Larsson stuck his head through into the pilot's area.
"Mind if I come up?"
The big man wormed his way forward and collapsed into the copilot's seat.
"Pretty country," he said, waving ahead and down.
Pretty but savage, Havel thought.
He liked that; one of the perks of this job was that he got to go out in it himself, hunting or fishing or just backpacking… and you could get some of the hairiest hang gliding on earth here.
"None prettier," the pilot replied aloud.
Poor bastard, Havel thought to himself. Good-looking wife, three healthy kids, big house in Portland, vineyard in the Eola Hills, ranch up in Montana-he knows he should be happy and can't quite figure out why he isn't anymore.
He concealed any offensive stranger's sympathy, and switched the other set of headphones to a commercial station.

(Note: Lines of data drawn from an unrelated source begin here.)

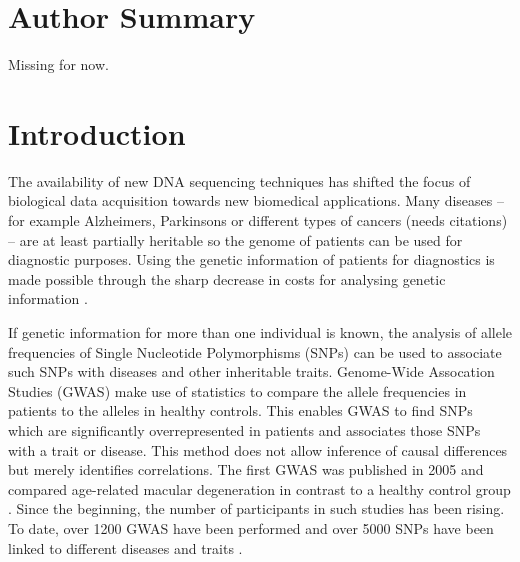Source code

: \documentclass[10pt]{article}
\begin{document}
\section*{Author Summary}
Missing for now.

\section*{Introduction}

The availability of new DNA sequencing techniques has shifted the focus of biological data acquisition towards new biomedical applications.
Many diseases – for example Alzheimers, Parkinsons or different types of cancers (needs citations) – are at least partially heritable so the genome 
of patients can be used for diagnostic purposes. Using the genetic information of patients for diagnostics is made possible through the sharp decrease in costs for analysing genetic information \cite{Brown1999}. 



If genetic information for more than one individual is known, the analysis of
allele frequencies of Single Nucleotide Polymorphisms (SNPs) can be used to associate such SNPs with diseases and other inheritable traits. Genome-Wide Assocation Studies
(GWAS) make use of statistics to compare the allele frequencies in patients to the alleles in healthy controls. This
enables GWAS to find SNPs which are significantly overrepresented in patients and associates those SNPs with a trait or disease.
This method does not allow inference of causal differences but merely identifies correlations. 
The first GWAS was published in 2005 and compared age-related macular degeneration in contrast 
to a healthy control group \cite{Klein2005}. Since the beginning, the number of participants in 
such studies has been rising. To date, over 1200 GWAS have been performed \cite{Johnson2009} and over 
5000 SNPs have been linked to different diseases and traits \cite{Hindorff2009}.   
\end{document}
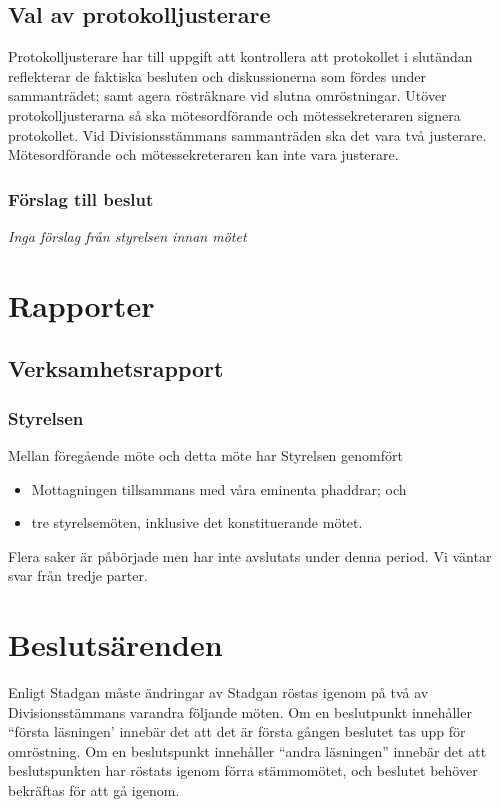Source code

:\documentclass[protokoll]{dvd}
\begin{document}
\subsection{Val av protokolljusterare}

Protokolljusterare har till uppgift att kontrollera att protokollet i slutändan reflekterar de faktiska besluten och diskussionerna som fördes under sammanträdet; samt agera rösträknare vid slutna omröstningar.
Utöver protokolljusterarna så ska mötesordförande och mötessekreteraren signera protokollet.
Vid Divisionsstämmans sammanträden ska det vara två justerare.
Mötesordförande och mötessekreteraren kan inte vara justerare.

\subsubsection*{Förslag till beslut}

\emph{Inga förslag från styrelsen innan mötet}

\newpage
\section{Rapporter}

\subsection{Verksamhetsrapport}

\subsubsection{Styrelsen}

Mellan föregående möte och detta möte har Styrelsen genomfört

\begin{itemize}
	\item Mottagningen tillsammans med våra eminenta phaddrar; och
	\item tre styrelsemöten, inklusive det konstituerande mötet.
\end{itemize}

Flera saker är påbörjade men har inte avslutats under denna period.
Vi väntar svar från tredje parter.

\newpage
\section{Beslutsärenden}

Enligt Stadgan måste ändringar av Stadgan röstas igenom på två av Divisionsstämmans varandra följande möten.
Om en beslutpunkt innehåller ``första läsningen' innebär det att det är första gången beslutet tas upp för omröstning.
Om en beslutspunkt innehåller ``andra läsningen'' innebär det att beslutspunkten har röstats igenom förra stämmomötet, och beslutet behöver bekräftas för att gå igenom. 
\end{document}
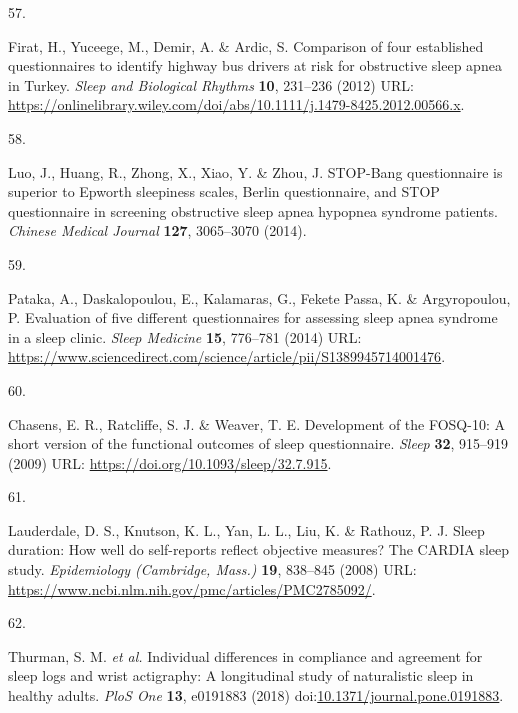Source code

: \documentclass[
  10pt,
]{scrbook}
\newlength{\cslhangindent}
\newlength{\csllabelwidth}
\newlength{\cslentryspacingunit} %
\newenvironment{CSLReferences}[2] %
 {%
  \setlength{\parindent}{0pt}
  \ifodd #1
  \let\oldpar\par
  \def\par{\hangindent=\cslhangindent\oldpar}
  \fi
  \setlength{\parskip}{#2\cslentryspacingunit}
 }%
 {}
\newcommand{\CSLLeftMargin}[1]{\parbox[t]{\csllabelwidth}{#1}}
\newcommand{\CSLRightInline}[1]{\parbox[t]{\linewidth - \csllabelwidth}{#1}\break}
\begin{document}
\begin{CSLReferences}{0}{0}
\leavevmode{}%
\CSLLeftMargin{57. }%
\CSLRightInline{Firat, H., Yuceege, M., Demir, A. \& Ardic, S.
Comparison of four established questionnaires to identify highway bus
drivers at risk for obstructive sleep apnea in Turkey. \emph{Sleep and
Biological Rhythms} \textbf{10}, 231--236 (2012) URL:
\url{https://onlinelibrary.wiley.com/doi/abs/10.1111/j.1479-8425.2012.00566.x}.}

\leavevmode{}%
\CSLLeftMargin{58. }%
\CSLRightInline{Luo, J., Huang, R., Zhong, X., Xiao, Y. \& Zhou, J.
STOP-Bang questionnaire is superior to Epworth sleepiness scales, Berlin
questionnaire, and STOP questionnaire in screening obstructive sleep
apnea hypopnea syndrome patients. \emph{Chinese Medical Journal}
\textbf{127}, 3065--3070 (2014).}

\leavevmode{}%
\CSLLeftMargin{59. }%
\CSLRightInline{Pataka, A., Daskalopoulou, E., Kalamaras, G., Fekete
Passa, K. \& Argyropoulou, P. Evaluation of five different
questionnaires for assessing sleep apnea syndrome in a sleep clinic.
\emph{Sleep Medicine} \textbf{15}, 776--781 (2014) URL:
\url{https://www.sciencedirect.com/science/article/pii/S1389945714001476}.}

\leavevmode{}%
\CSLLeftMargin{60. }%
\CSLRightInline{Chasens, E. R., Ratcliffe, S. J. \& Weaver, T. E.
Development of the FOSQ-10: A short version of the functional outcomes
of sleep questionnaire. \emph{Sleep} \textbf{32}, 915--919 (2009) URL:
\url{https://doi.org/10.1093/sleep/32.7.915}.}

\leavevmode{}%
\CSLLeftMargin{61. }%
\CSLRightInline{Lauderdale, D. S., Knutson, K. L., Yan, L. L., Liu, K.
\& Rathouz, P. J. Sleep duration: How well do self-reports reflect
objective measures? The CARDIA sleep study. \emph{Epidemiology
(Cambridge, Mass.)} \textbf{19}, 838--845 (2008) URL:
\url{https://www.ncbi.nlm.nih.gov/pmc/articles/PMC2785092/}.}

\leavevmode{}%
\CSLLeftMargin{62. }%
\CSLRightInline{Thurman, S. M. \emph{et al.} Individual differences in
compliance and agreement for sleep logs and wrist actigraphy: A
longitudinal study of naturalistic sleep in healthy adults. \emph{PloS
One} \textbf{13}, e0191883 (2018)
doi:\href{https://doi.org/10.1371/journal.pone.0191883}{10.1371/journal.pone.0191883}.}


\end{CSLReferences}
\end{document}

"Damnedest thing!" the big man said after a while, his face animated again.
"Yes?" Havel said.
"Odd news from back East," Larsson said. "Some sort of electrical storm off Cape Cod-not just lightning, a great big dome of lights over Nantucket, half a dozen different colors. The weather people say they've never seen anything like it."
Mary Larsson brightened up; she was Massachusetts-born herself.

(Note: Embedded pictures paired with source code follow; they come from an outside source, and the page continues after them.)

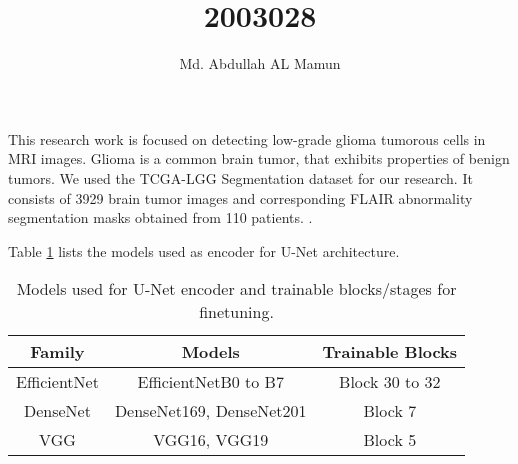 \documentclass{article}
\title{2003028}
\author{Md. Abdullah AL Mamun}
\begin{document}
\maketitle

This research work is focused on detecting low-grade glioma tumorous cells in MRI images. Glioma is a common brain tumor, that exhibits properties of benign tumors. We used the TCGA-LGG Segmentation dataset for our research. It consists of 3929 brain tumor images and corresponding FLAIR abnormality segmentation masks obtained from 110 patients. .

Table \ref{tab:encoder-models} lists the models used as encoder for U-Net architecture.

\begin{table}[htbp]
    \centering
    \caption{Models used for U-Net encoder and trainable blocks/stages for finetuning.}
    \label{tab:encoder-models}
    \begin{tabular}{c c c}
        \hline
        Family       & Models                   & Trainable Blocks \\
        \hline
        EfficientNet & EfficientNetB0 to B7     & Block 30 to 32   \\
        DenseNet     & DenseNet169, DenseNet201 & Block 7          \\
        VGG          & VGG16, VGG19             & Block 5          \\
        \hline
    \end{tabular}
\end{table}


\end{document}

"That is strange," she said. "We used to summer on Nantucket when I was a girl-"
Mike Havel grinned to himself and filtered out her running reminiscences and Larsson's occasional attempts to get a bit in edgewise; instead he turned to the news channel himself. The story had gotten her out of her mood, which would make the trip a lot less tense. Behind her the three Larsson children were rolling their eyes but keeping silent, which was a relief.